┌─ Given records

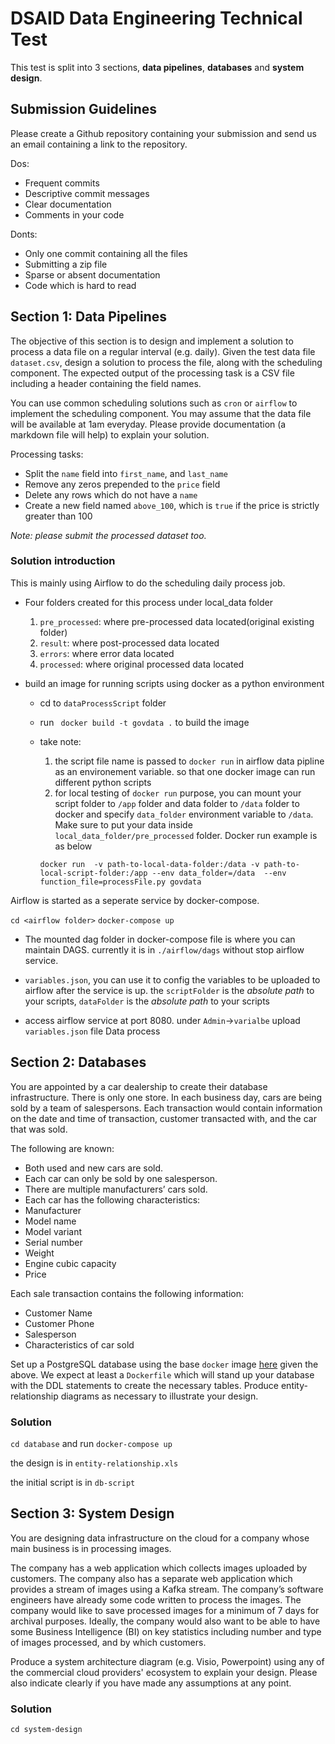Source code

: 
# DSAID Data Engineering Technical Test

This test is split into 3 sections, **data pipelines**, **databases** and **system design**.

## Submission Guidelines
Please create a Github repository containing your submission and send us an email containing a link to the repository.

Dos:
- Frequent commits
- Descriptive commit messages
- Clear documentation
- Comments in your code

Donts:
- Only one commit containing all the files
- Submitting a zip file
- Sparse or absent documentation
- Code which is hard to read

## Section 1: Data Pipelines
The objective of this section is to design and implement a solution to process a data file on a regular interval (e.g. daily). Given the test data file `dataset.csv`, design a solution to process the file, along with the scheduling component. The expected output of the processing task is a CSV file including a header containing the field names.

You can use common scheduling solutions such as `cron` or `airflow` to implement the scheduling component. You may assume that the data file will be available at 1am everyday. Please provide documentation (a markdown file will help) to explain your solution.

Processing tasks:
- Split the `name` field into `first_name`, and `last_name`
- Remove any zeros prepended to the `price` field
- Delete any rows which do not have a `name`
- Create a new field named `above_100`, which is `true` if the price is strictly greater than 100

*Note: please submit the processed dataset too.*
### Solution introduction
This is mainly using Airflow to do the scheduling daily process job.

- Four folders created for this process under local_data folder
    1. `pre_processed`: where pre-processed data located(original existing folder)
	2. `result`: where post-processed data located
	3. `errors`: where error data located
	4. `processed`: where original processed data located

- build an image for running scripts using docker as a python environment
    - cd to `dataProcessScript` folder
	- run ` docker build -t govdata .` to build the image
	- take note:
	    1. the script file name is passed to `docker run` in airflow data pipline as an environement variable. so that one docker image can run different python scripts
		2. for local testing of `docker run` purpose, you can mount your script folder to `/app` folder and data folder to `/data` folder to docker and specify `data_folder` environment variable to `/data`. Make sure to put your data inside `local_data_folder/pre_processed` folder. Docker run example is as below

		`docker run  -v path-to-local-data-folder:/data -v path-to-local-script-folder:/app --env data_folder=/data  --env function_file=processFile.py govdata`

Airflow is started as a seperate service by docker-compose.

`cd <airflow folder>`
`docker-compose up`

- The mounted dag folder in docker-compose file is where you can maintain DAGS. currently it is in `./airflow/dags` without stop airflow service.

-  `variables.json`, you can use it to config the variables to be uploaded to airflow after the service is up. the `scriptFolder` is the <em>absolute path</em> to your scripts, `dataFolder` is the <em>absolute path</em> to your scripts

- access airflow service at port 8080. under `Admin`->`varialbe` upload `variables.json` file
Data process



## Section 2: Databases
You are appointed by a car dealership to create their database infrastructure. There is only one store. In each business day, cars are being sold by a team of salespersons. Each transaction would contain information on the date and time of transaction, customer transacted with, and the car that was sold.

The following are known:
- Both used and new cars are sold.
- Each car can only be sold by one salesperson.
- There are multiple manufacturers’ cars sold.
- Each car has the following characteristics:
- Manufacturer
- Model name
- Model variant
- Serial number
- Weight
- Engine cubic capacity
- Price

Each sale transaction contains the following information:
- Customer Name
- Customer Phone
- Salesperson
- Characteristics of car sold

Set up a PostgreSQL database using the base `docker` image [here](https://hub.docker.com/_/postgres) given the above. We expect at least a `Dockerfile` which will stand up your database with the DDL statements to create the necessary tables. Produce entity-relationship diagrams as necessary to illustrate your design.

### Solution
`cd database` and run `docker-compose up`

the design is in `entity-relationship.xls`

the initial script is in `db-script`

## Section 3: System Design
You are designing data infrastructure on the cloud for a company whose main business is in processing images.

The company has a web application which collects images uploaded by customers. The company also has a separate web application which provides a stream of images using a Kafka stream. The company’s software engineers have already some code written to process the images. The company  would like to save processed images for a minimum of 7 days for archival purposes. Ideally, the company would also want to be able to have some Business Intelligence (BI) on key statistics including number and type of images processed, and by which customers.

Produce a system architecture diagram (e.g. Visio, Powerpoint) using any of the commercial cloud providers' ecosystem to explain your design. Please also indicate clearly if you have made any assumptions at any point.

### Solution
`cd system-design`


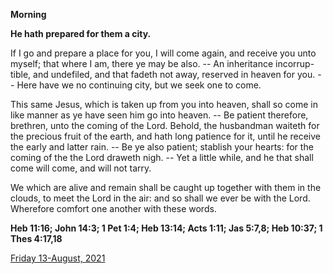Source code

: **Morning**

**He hath prepared for them a city.**
 
If I go and prepare a place for you, I will come again, and receive you unto myself; that where I am, there ye may be also. -- An inheritance incorrup-tible, and undefiled, and that fadeth not away, reserved in heaven for you. -- Here have we no continuing city, but we seek one to come.
 
This same Jesus, which is taken up from you into heaven, shall so come in like manner as ye have seen him go into heaven. -- Be patient therefore, brethren, unto the coming of the Lord. Behold, the husbandman waiteth for the precious fruit of the earth, and hath long patience for it, until he receive the early and latter rain. -- Be ye also patient; stablish your hearts: for the coming of the the Lord draweth nigh. -- Yet a little while, and he that shall come will come, and will not tarry.
 
We which are alive and remain shall be caught up together with them in the clouds, to meet the Lord in the air: and so shall we ever be with the Lord. Wherefore comfort one another with these words.  

**Heb 11:16; John 14:3; 1 Pet 1:4; Heb 13:14; Acts 1:11; Jas 5:7,8; Heb 10:37; 1 Thes 4:17,18**

[Friday 13-August, 2021](https://t.me/daily_light)

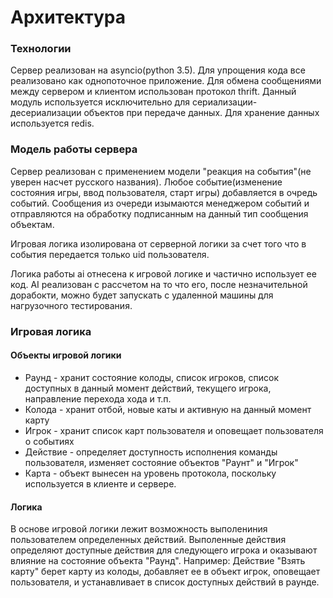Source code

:Архитектура
===============

### Технологии

Сервер реализован на asyncio(python 3.5).
Для упрощения кода все реализовано как однопоточное приложение.
Для обмена сообщениями между сервером и клиентом использован протокол thrift.
Данный модуль используется исключительно для сериализации-десериализации
объектов при передаче данных.
Для хранение данных используется redis.


### Модель работы сервера

Сервер реализован с применением модели "реакция на события"(не уверен насчет русского названия).
Любое событие(изменение состояния игры, ввод пользователя, старт игры)
добавляется в очредь событий.
Сообщения из очереди изымаются менеджером событий и отправляются
на обработку подписанным на данный тип сообщения объектам.

Игровая логика изолирована от серверной логики за счет того что в события
передается только uid пользователя.

Логика работы ai отнесена к игровой логике и частично использует ее код.
AI реализован с рассчетом на то что его, после незначительной дорабокти,
можно будет запускать с удаленной машины для нагрузочного тестирования.


### Игровая логика
#### Объекты игровой логики
- Раунд - хранит состояние колоды, список игроков, список доступных в данный момент действий, текущего игрока, направление
перехода хода и т.п.
- Колода - хранит отбой, новые каты и активную на данный момент карту
- Игрок - хранит список карт пользователя и оповещает пользователя о событиях
- Действие - определяет доступность исполнения команды пользователя, изменяет состояние объектов "Раунт" и "Игрок"
- Карта - объект вынесен на уровень протокола, поскольку используется в клиенте и сервере.

#### Логика
В основе игровой логики лежит возможность выполениния пользователем определенных действий.
Выполенные действия определяют доступные действия для следующего игрока и оказывают влияние
на состояние объекта "Раунд".
Например: Действие "Взять карту" берет карту из колоды, добавляет ее в объект игрок, оповещает пользователя, и устанавливает в список доступных действий в раунде.
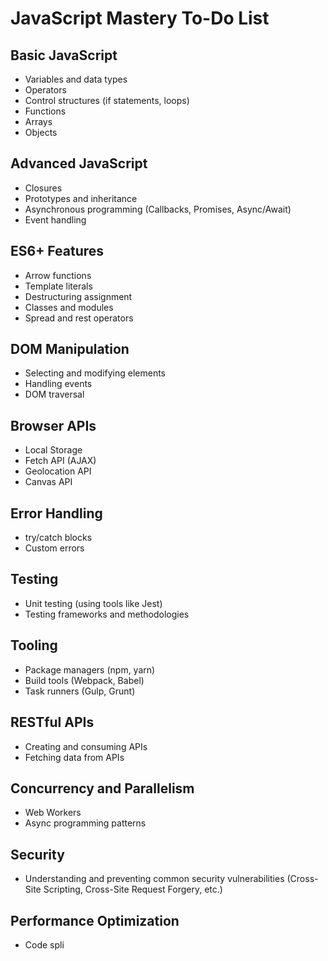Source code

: # JavaScript Mastery To-Do List

## Basic JavaScript
- Variables and data types
- Operators
- Control structures (if statements, loops)
- Functions
- Arrays
- Objects

## Advanced JavaScript
- Closures
- Prototypes and inheritance
- Asynchronous programming (Callbacks, Promises, Async/Await)
- Event handling

## ES6+ Features
- Arrow functions
- Template literals
- Destructuring assignment
- Classes and modules
- Spread and rest operators

## DOM Manipulation
- Selecting and modifying elements
- Handling events
- DOM traversal

## Browser APIs
- Local Storage
- Fetch API (AJAX)
- Geolocation API
- Canvas API

## Error Handling
- try/catch blocks
- Custom errors

## Testing
- Unit testing (using tools like Jest)
- Testing frameworks and methodologies

## Tooling
- Package managers (npm, yarn)
- Build tools (Webpack, Babel)
- Task runners (Gulp, Grunt)

## RESTful APIs
- Creating and consuming APIs
- Fetching data from APIs

## Concurrency and Parallelism
- Web Workers
- Async programming patterns

## Security
- Understanding and preventing common security vulnerabilities (Cross-Site Scripting, Cross-Site Request Forgery, etc.)

## Performance Optimization
- Code spli
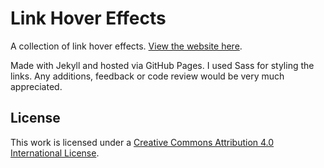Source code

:# Link Hover Effects

A collection of link hover effects. [View the website here](https://jhancock532.github.io/link-hover-effects/).

Made with Jekyll and hosted via GitHub Pages. I used Sass for styling the links. Any additions, feedback or code review would be very much appreciated.

## License

This work is licensed under a [Creative Commons Attribution 4.0 International License](https://creativecommons.org/licenses/by/4.0/).
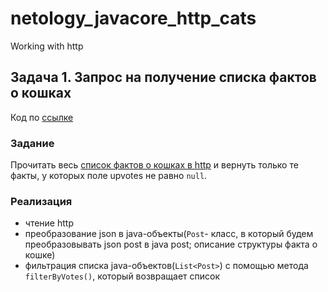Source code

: # netology_javacore_http_cats
Working with http
## Задача 1. Запрос на получение списка фактов о кошках
Код по [ссылке](https://github.com/A-Sakhmina/netology_javacore_http_cats/tree/master/src/main/java)
### Задание
Прочитать весь [список фактов о кошках в http](https://raw.githubusercontent.com/netology-code/jd-homeworks/master/http/task1/cats) и вернуть только те факты, у которых поле upvotes не равно `null`.
### Реализация
* чтение http
* преобразование json в java-объекты(`Post`- класс, в который будем преобразовывать json post в java post; описание структуры факта о кошке)
* фильтрация списка java-объектов(`List<Post>`) с помощью метода `filterByVotes()`, который возвращает список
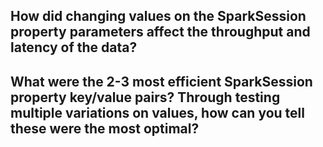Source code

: ## How did changing values on the SparkSession property parameters affect the throughput and latency of the data?





## What were the 2-3 most efficient SparkSession property key/value pairs? Through testing multiple variations on values, how can you tell these were the most optimal?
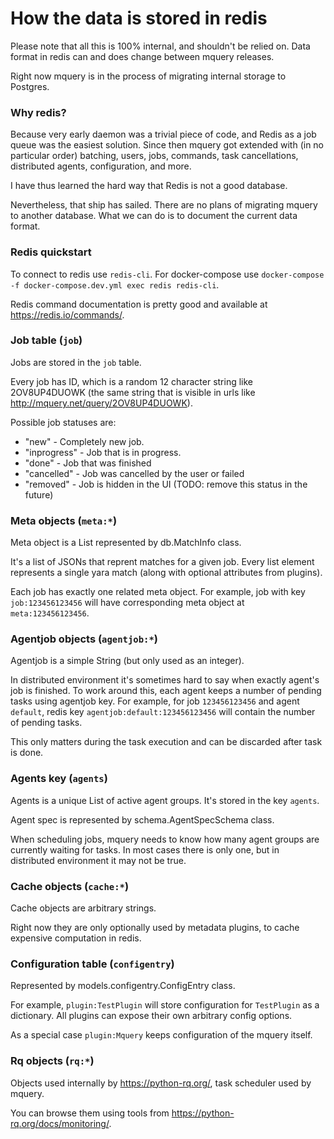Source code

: # How the data is stored in redis

Please note that all this is 100% internal, and shouldn't be relied on.
Data format in redis can and does change between mquery releases.

Right now mquery is in the process of migrating internal storage to Postgres.

### Why redis?

Because very early daemon was a trivial piece of code, and Redis as a job
queue was the easiest solution. Since then mquery got extended with (in
no particular order) batching, users, jobs, commands, task cancellations,
distributed agents, configuration, and more.

I have thus learned the hard way that Redis is not a good database.

Nevertheless, that ship has sailed. There are no plans of migrating mquery
to another database. What we can do is to document the current data format.

### Redis quickstart

To connect to redis use `redis-cli`. For docker-compose use
`docker-compose -f docker-compose.dev.yml exec redis redis-cli`.

Redis command documentation is pretty good and available at https://redis.io/commands/.

### Job table (`job`)

Jobs are stored in the `job` table.

Every job has ID, which is a random 12 character string like 2OV8UP4DUOWK (the
same string that is visible in urls like http://mquery.net/query/2OV8UP4DUOWK).

Possible job statuses are:

* "new" - Completely new job.
* "inprogress" - Job that is in progress.
* "done" - Job that was finished
* "cancelled" - Job was cancelled by the user or failed
* "removed" - Job is hidden in the UI (TODO: remove this status in the future)

### Meta objects (`meta:*`)

Meta object is a List represented by db.MatchInfo class.

It's a list of JSONs that reprent matches for a given job. Every list element
represents a single yara match (along with optional attributes from plugins).

Each job has exactly one related meta object. For example, job with key
`job:123456123456` will have corresponding meta object at `meta:123456123456`.

### Agentjob objects (`agentjob:*`)

Agentjob is a simple String (but only used as an integer).

In distributed environment it's sometimes hard to say when exactly agent's job
is finished. To work around this, each agent keeps a number of pending tasks
using agentjob key. For example, for job `123456123456` and agent `default`, redis key
`agentjob:default:123456123456` will contain the number of pending tasks.

This only matters during the task execution and can be discarded after task is done.

### Agents key (`agents`)

Agents is a unique List of active agent groups. It's stored in the key `agents`.  

Agent spec is represented by schema.AgentSpecSchema class.

When scheduling jobs, mquery needs to know how many agent groups are currently
waiting for tasks. In most cases there is only one, but in distributed environment
it may not be true.

### Cache objects (`cache:*`)

Cache objects are arbitrary strings.

Right now they are only optionally used by metadata plugins, to
cache expensive computation in redis.

### Configuration table (`configentry`)

Represented by models.configentry.ConfigEntry class.

For example, `plugin:TestPlugin` will store configuration for `TestPlugin` as a
dictionary. All plugins can expose their own arbitrary config options.

As a special case `plugin:Mquery` keeps configuration of the mquery itself.

### Rq objects (`rq:*`)

Objects used internally by https://python-rq.org/, task scheduler used by mquery. 

You can browse them using tools from https://python-rq.org/docs/monitoring/.
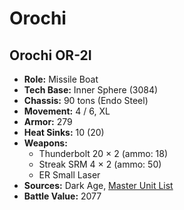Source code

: # Orochi
## Orochi OR-2I
- **Role:** Missile Boat
- **Tech Base:** Inner Sphere (3084)
- **Chassis:** 90 tons (Endo Steel)
- **Movement:** 4 / 6, XL
- **Armor:** 279
- **Heat Sinks:** 10 (20)
- **Weapons:**
  - Thunderbolt 20 × 2 (ammo: 18)
  - Streak SRM 4 × 2 (ammo: 50)
  - ER Small Laser
- **Sources:** Dark Age, [Master Unit List](http://masterunitlist.info/Unit/Details/2343/orochi-or-2i)
- **Battle Value:** 2077


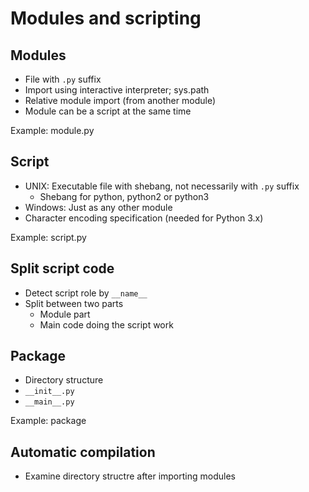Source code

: # Modules and scripting

## Modules

  * File with `.py` suffix
  * Import using interactive interpreter; sys.path
  * Relative module import (from another module)
  * Module can be a script at the same time

Example: module.py

## Script

  * UNIX: Executable file with shebang, not necessarily with `.py` suffix
      - Shebang for python, python2 or python3
  * Windows: Just as any other module
  * Character encoding specification (needed for Python 3.x)

Example: script.py

## Split script code

  * Detect script role by `__name__`
  * Split between two parts
      - Module part
      - Main code doing the script work

## Package

  * Directory structure
  * `__init__.py`
  * `__main__.py`

Example: package

## Automatic compilation

  * Examine directory structre after importing modules
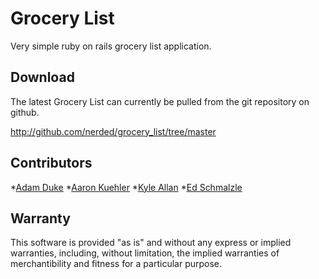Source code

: # Grocery List

Very simple ruby on rails grocery list application.

## Download

The latest Grocery List can currently be pulled from the git repository on github.

http://github.com/nerded/grocery_list/tree/master


## Contributors

*[Adam Duke](http://github.com/adamvduke)
*[Aaron Kuehler](http://indiebrain.net/blog/)
*[Kyle Allan](http://github.com/KAllan357)
*[Ed Schmalzle](http://www.edschmalzle.com)

## Warranty

This software is provided "as is" and without any express or
implied warranties, including, without limitation, the implied
warranties of merchantibility and fitness for a particular
purpose.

└─

◆ Exercise
From the listing above, the lines starting with the one that has "Jobs are stored" and running through the one that has "will have corresponding" should be copied exactly, ends included.

◆ Reply to the exercise
Jobs are stored in the `job` table.

Every job has ID, which is a random 12 character string like 2OV8UP4DUOWK (the
same string that is visible in urls like http://mquery.net/query/2OV8UP4DUOWK).

Possible job statuses are:

* "new" - Completely new job.
* "inprogress" - Job that is in progress.
* "done" - Job that was finished
* "cancelled" - Job was cancelled by the user or failed
* "removed" - Job is hidden in the UI (TODO: remove this status in the future)

### Meta objects (`meta:*`)

Meta object is a List represented by db.MatchInfo class.

It's a list of JSONs that reprent matches for a given job. Every list element
represents a single yara match (along with optional attributes from plugins).

Each job has exactly one related meta object. For example, job with key
`job:123456123456` will have corresponding meta object at `meta:123456123456`.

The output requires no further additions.